(Collected data)
--------------------------------------------------

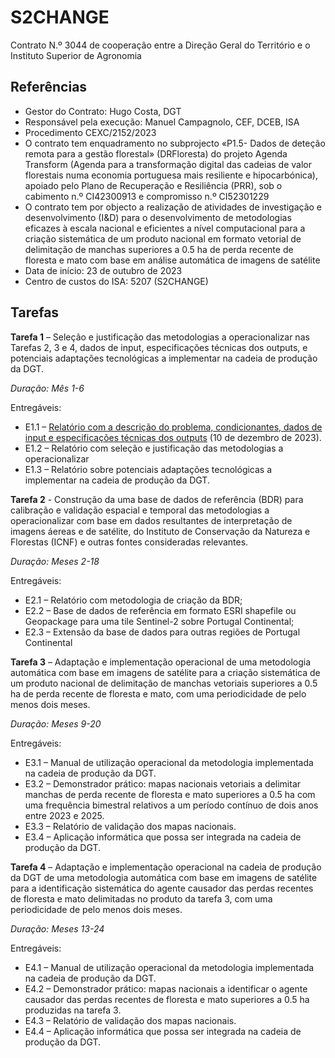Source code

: # S2CHANGE 
Contrato N.º 3044 de cooperação entre a Direção Geral do Território e o Instituto Superior de Agronomia

## Referências

* Gestor do Contrato: Hugo Costa, DGT
* Responsável pela execução: Manuel Campagnolo, CEF, DCEB, ISA
* Procedimento CEXC/2152/2023
* O contrato tem enquadramento no subprojecto «P1.5- Dados de deteção remota para a gestão
florestal» (DRFloresta) do projeto Agenda Transform (Agenda para a transformação digital das
cadeias de valor florestais numa economia portuguesa mais resiliente e hipocarbónica), apoiado
pelo Plano de Recuperação e Resiliência (PRR), sob o cabimento n.º CI42300913 e compromisso n.º
CI52301229
* O contrato tem por objecto a realização de atividades de investigação e
desenvolvimento (I&D) para o desenvolvimento de metodologias eficazes à escala nacional e
eficientes a nível computacional para a criação sistemática de um produto nacional em formato
vetorial de delimitação de manchas superiores a 0.5 ha de perda recente de floresta e mato com
base em análise automática de imagens de satélite
* Data de início: 23 de outubro de 2023
* Centro de custos do ISA: 5207 (S2CHANGE)

## Tarefas

**Tarefa 1** – Seleção e justificação das metodologias a operacionalizar nas Tarefas 2, 3 e 4, dados de input, especificações técnicas dos outputs, e potenciais adaptações tecnológicas a implementar na cadeia de produção da DGT.

*Duração: Mês 1-6*

Entregáveis:
  * E1.1 – [Relatório com a descrição do problema, condicionantes, dados de input e especificações técnicas dos outputs](Entregavel_1_1.pdf) (10 de dezembro de 2023).
  * E1.2 – Relatório com seleção e justificação das metodologias a operacionalizar
  * E1.3 – Relatório sobre potenciais adaptações tecnológicas a implementar na cadeia de produção da DGT.

**Tarefa 2** - Construção da uma base de dados de referência (BDR) para calibração e validação espacial e temporal das metodologias a operacionalizar com base em dados resultantes de interpretação de imagens áereas e de satélite, do Instituto de Conservação da Natureza e Florestas (ICNF) e outras fontes consideradas relevantes.

*Duração: Meses 2-18*

Entregáveis:  
  * E2.1 – Relatório com metodologia de criação da BDR;
  * E2.2 – Base de dados de referência em formato ESRI shapefile ou Geopackage para uma tile Sentinel-2 sobre Portugal Continental;
  * E2.3 – Extensão da base de dados para outras regiões de Portugal Continental

**Tarefa 3** – Adaptação e implementação operacional de uma metodologia automática com base em imagens de satélite para a criação sistemática de um produto nacional de delimitação de manchas vetoriais superiores a 0.5 ha de perda recente de floresta e mato, com uma periodicidade de pelo menos dois meses.

*Duração: Meses 9-20*

Entregáveis:
  * E3.1 – Manual de utilização operacional da metodologia implementada na cadeia de produção da DGT.
  * E3.2 – Demonstrador prático: mapas nacionais vetoriais a delimitar manchas de perda recente de floresta e mato superiores a 0.5 ha com uma frequência bimestral relativos a um período contínuo de dois anos entre 2023 e 2025.
  * E3.3 – Relatório de validação dos mapas nacionais.
  * E3.4 – Aplicação informática que possa ser integrada na cadeia de produção da DGT.

**Tarefa 4** – Adaptação e implementação operacional na cadeia de produção da DGT de uma metodologia automática com base em imagens de satélite para a identificação sistemática do agente causador das perdas recentes de floresta e mato delimitadas no produto da tarefa 3, com uma periodicidade de pelo menos dois meses.

*Duração: Meses 13-24*

Entregáveis:
  * E4.1 – Manual de utilização operacional da metodologia implementada na cadeia de produção da DGT.
  * E4.2 – Demonstrador prático: mapas nacionais a identificar o agente causador das perdas recentes de floresta e mato superiores a 0.5 ha produzidas na tarefa 3.
  * E4.3 – Relatório de validação dos mapas nacionais.
  * E4.4 – Aplicação informática que possa ser integrada na cadeia de produção da DGT. 
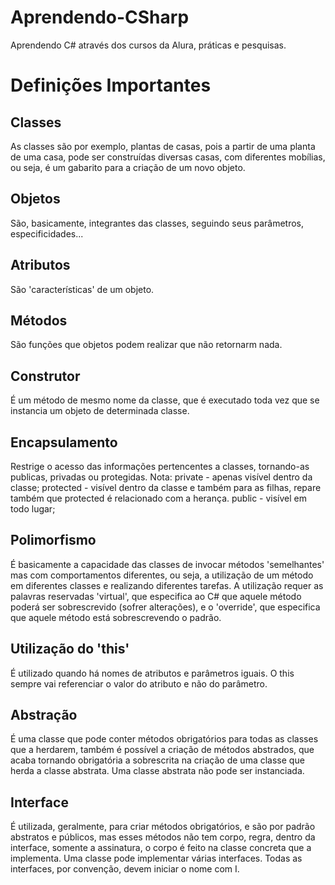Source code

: # Aprendendo-CSharp
Aprendendo C# através dos cursos da Alura, práticas e pesquisas.


# Definições Importantes

## Classes
  As classes são por exemplo, plantas de casas, pois a partir de uma planta de uma casa, pode ser construídas diversas casas, com diferentes mobílias, ou seja, é um gabarito para a criação de um novo objeto.
  
## Objetos
  São, basicamente, integrantes das classes, seguindo seus parâmetros, especificidades...
  
## Atributos
  São 'características' de um objeto.
  
## Métodos
  São funções que objetos podem realizar que não retornarm nada.
  
## Construtor
  É um método de mesmo nome da classe, que é executado toda vez que se instancia um objeto de determinada classe.
  
## Encapsulamento 
  Restrige o acesso das informações pertencentes a classes, tornando-as publicas, privadas ou protegidas.
  Nota: 
  private - apenas visível dentro da classe; 
  protected - visível dentro da classe e também para as filhas, repare também que protected é relacionado com a herança. 
  public - visível em todo lugar; 
  
## Polimorfismo
  É basicamente a capacidade das classes de invocar métodos 'semelhantes' mas com comportamentos diferentes, ou seja, a utilização 
  de um método em diferentes classes e realizando diferentes tarefas. A utilização requer as palavras reservadas 'virtual', que 
  especifica ao C# que aquele método poderá ser sobrescrevido (sofrer alterações), e o 'override', que especifica que aquele método está
  sobrescrevendo o padrão.
 
## Utilização do 'this'
  É utilizado quando há nomes de atributos e parâmetros iguais. O this sempre vai referenciar o valor do atributo e não do parâmetro.
  
## Abstração
  É uma classe que pode conter métodos obrigatórios para todas as classes que a herdarem, também é possível a criação de métodos abstrados, que acaba tornando obrigatória a sobrescrita na criação de uma classe que herda a classe abstrata.
  Uma classe abstrata não pode ser instanciada.

## Interface
  É utilizada, geralmente, para criar métodos obrigatórios, e são por padrão abstratos e públicos, mas esses métodos não tem corpo, regra, dentro da interface, somente a assinatura, o corpo é feito na classe concreta que a implementa. Uma classe pode implementar várias interfaces. Todas as interfaces, por convenção, devem iniciar o nome com I.
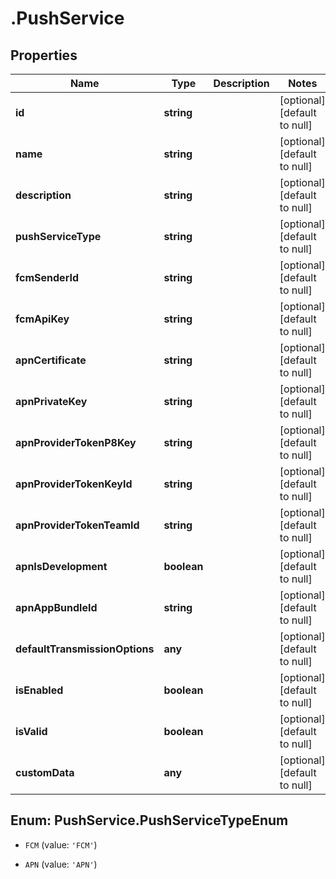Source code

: # .PushService

## Properties
Name | Type | Description | Notes
------------ | ------------- | ------------- | -------------
**id** | **string** |  | [optional] [default to null]
**name** | **string** |  | [optional] [default to null]
**description** | **string** |  | [optional] [default to null]
**pushServiceType** | **string** |  | [optional] [default to null]
**fcmSenderId** | **string** |  | [optional] [default to null]
**fcmApiKey** | **string** |  | [optional] [default to null]
**apnCertificate** | **string** |  | [optional] [default to null]
**apnPrivateKey** | **string** |  | [optional] [default to null]
**apnProviderTokenP8Key** | **string** |  | [optional] [default to null]
**apnProviderTokenKeyId** | **string** |  | [optional] [default to null]
**apnProviderTokenTeamId** | **string** |  | [optional] [default to null]
**apnIsDevelopment** | **boolean** |  | [optional] [default to null]
**apnAppBundleId** | **string** |  | [optional] [default to null]
**defaultTransmissionOptions** | **any** |  | [optional] [default to null]
**isEnabled** | **boolean** |  | [optional] [default to null]
**isValid** | **boolean** |  | [optional] [default to null]
**customData** | **any** |  | [optional] [default to null]


<a name="PushService.PushServiceTypeEnum"></a>
## Enum: PushService.PushServiceTypeEnum


* `FCM` (value: `'FCM'`)

* `APN` (value: `'APN'`)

--------------------------------------------------

» **WHAT THE EXERCISE ASKS**
If a line above holds the word "validação", copy it.

» **ANSWER AREA**
**Tarefa 2** - Construção da uma base de dados de referência (BDR) para calibração e validação espacial e temporal das metodologias a operacionalizar com base em dados resultantes de interpretação de imagens áereas e de satélite, do Instituto de Conservação da Natureza e Florestas (ICNF) e outras fontes consideradas relevantes.
  * E3.3 – Relatório de validação dos mapas nacionais.
  * E4.3 – Relatório de validação dos mapas nacionais.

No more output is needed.